Waterloo Region Record

It’s a good time for Liberals, NDP to consider teaming up

- LUISA D’AMATO LUISA D’AMATO IS A WATERLOO REGION-BASED STAFF COLUMNIST FOR THE RECORD. REACH HER VIA EMAIL: LDAMATO@THERECORD.COM

“At the door, there was either grief or anger,” Catherine Fife said.

The New Democratic Party MPP from Waterloo had just won her fourth provincial election in a row, but she wasn’t in a celebrator­y mood.

Instead, she was sitting outside in the chilly night air, wondering how voters across Ontario had returned Doug Ford’s Progressiv­e Conservati­ves to power. She knew how unhappy Waterloo voters felt. She had knocked on hundreds of doors in the riding in the past month.

The people she met who were experienci­ng grief were still “raw” as they struggled to accept the death of a loved one, the loss of time spent with family because of pandemic restrictio­ns, or receiving poor health care from an underfunde­d system.

Others were angry about the overreach of emergency powers from government, or voiced frustratio­n at two lost years in which they hadn’t been able to realize their own potential.

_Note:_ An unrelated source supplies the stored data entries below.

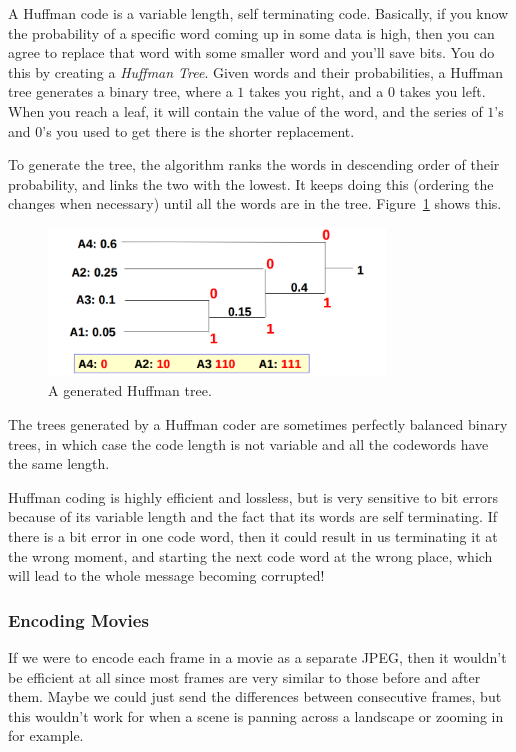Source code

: A Huffman code is a variable length, self terminating code. Basically, if you
know the probability of a specific word coming up in some data is high, then you
can agree to replace that word with some smaller word and you'll save bits. You
do this by creating a \textit{Huffman Tree}. Given words and their
probabilities, a Huffman tree generates a binary tree, where a $1$ takes you
right, and a $0$ takes you left. When you reach a leaf, it will contain the
value of the word, and the series of $1$'s and $0$'s you used to get there is
the shorter replacement.

To generate the tree, the algorithm ranks the words in descending order of their
probability, and links the two with the lowest. It keeps doing this (ordering
the changes when necessary) until all the words are in the tree.
Figure~\ref{huffman} shows this.

\begin{figure}[ht]
  \centering
  \includegraphics[width=0.8\textwidth]{images/huffman}
  \caption{A generated Huffman tree.}
  \label{huffman}
\end{figure}

The trees generated by a Huffman coder are sometimes perfectly balanced binary
trees, in which case the code length is not variable and all the codewords have
the same length.

Huffman coding is highly efficient and lossless, but is very sensitive to bit
errors because of its variable length and the fact that its words are self
terminating. If there is a bit error in one code word, then it could result in
us terminating it at the wrong moment, and starting the next code word at the
wrong place, which will lead to the whole message becoming corrupted!

\subsubsection{Encoding Movies}

If we were to encode each frame in a movie as a separate JPEG, then it wouldn't
be efficient at all since most frames are very similar to those before and after
them. Maybe we could just send the differences between consecutive frames, but
this wouldn't work for when a scene is panning across a landscape or zooming in
for example.

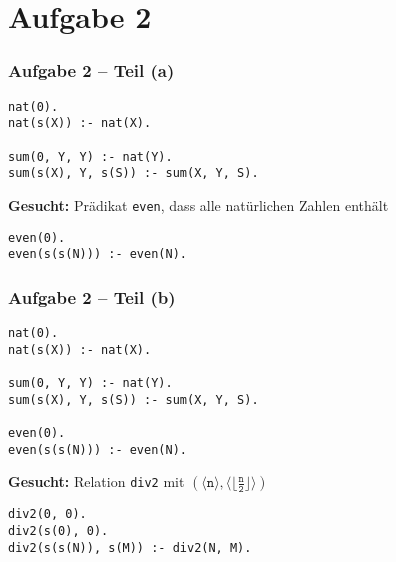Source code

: \documentclass{beamer}
\newcommand{\num}[1]{\ensuremath{\langle #1 \rangle}}
\begin{document}


\section{Aufgabe 2}

\begin{frame}[fragile] \frametitle{Aufgabe 2 -- Teil (a)}
	\footnotesize
	\begin{lstlisting}
nat(0).
nat(s(X)) :- nat(X).

sum(0, Y, Y) :- nat(Y).
sum(s(X), Y, s(S)) :- sum(X, Y, S).
	\end{lstlisting}
	
	\textbf{Gesucht:} Prädikat \texttt{even}, dass alle natürlichen Zahlen enthält
	
	\pause
	
	\begin{lstlisting}[firstnumber=7]
even(0).
even(s(s(N))) :- even(N).
	\end{lstlisting}
\end{frame}

\begin{frame}[fragile] \frametitle{Aufgabe 2 -- Teil (b)}
	\footnotesize
	\begin{lstlisting}
nat(0).
nat(s(X)) :- nat(X).

sum(0, Y, Y) :- nat(Y).
sum(s(X), Y, s(S)) :- sum(X, Y, S).

even(0).
even(s(s(N))) :- even(N).
	\end{lstlisting}
	
	\textbf{Gesucht:} Relation \texttt{div2} mit $(\num{\texttt{n}} , \num{\lfloor \frac{\texttt{n}}{\texttt{2}} \rfloor})$
	
	\pause
	
	\begin{lstlisting}[firstnumber=10]
div2(0, 0).
div2(s(0), 0).
div2(s(s(N)), s(M)) :- div2(N, M).
	\end{lstlisting}
\end{frame}
\end{document}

How, she wondered, if people felt so upset, had Ford been rewarded for his mediocre handling of the pandemic?

“I just cannot believe the people of Ontario gave Doug Ford a pass, and I wonder what the future of politics is going to be like,” she said at her post-election party.

The whole campaign had been the strangest one she had ever experience­d, she said.

Two debates had been arranged for local candidates, one by CBC Radio and one by the Greater Kitchener Waterloo Chamber of Commerce. Fife said she was the only one who showed up for the CBC debate.

At the chamber of commerce, it was just her and the Green candidate. The president and CEO of the chamber, Ian McLean, said earlier this week that the chamber will likely no longer organize in-person debates because not enough candidates attend them.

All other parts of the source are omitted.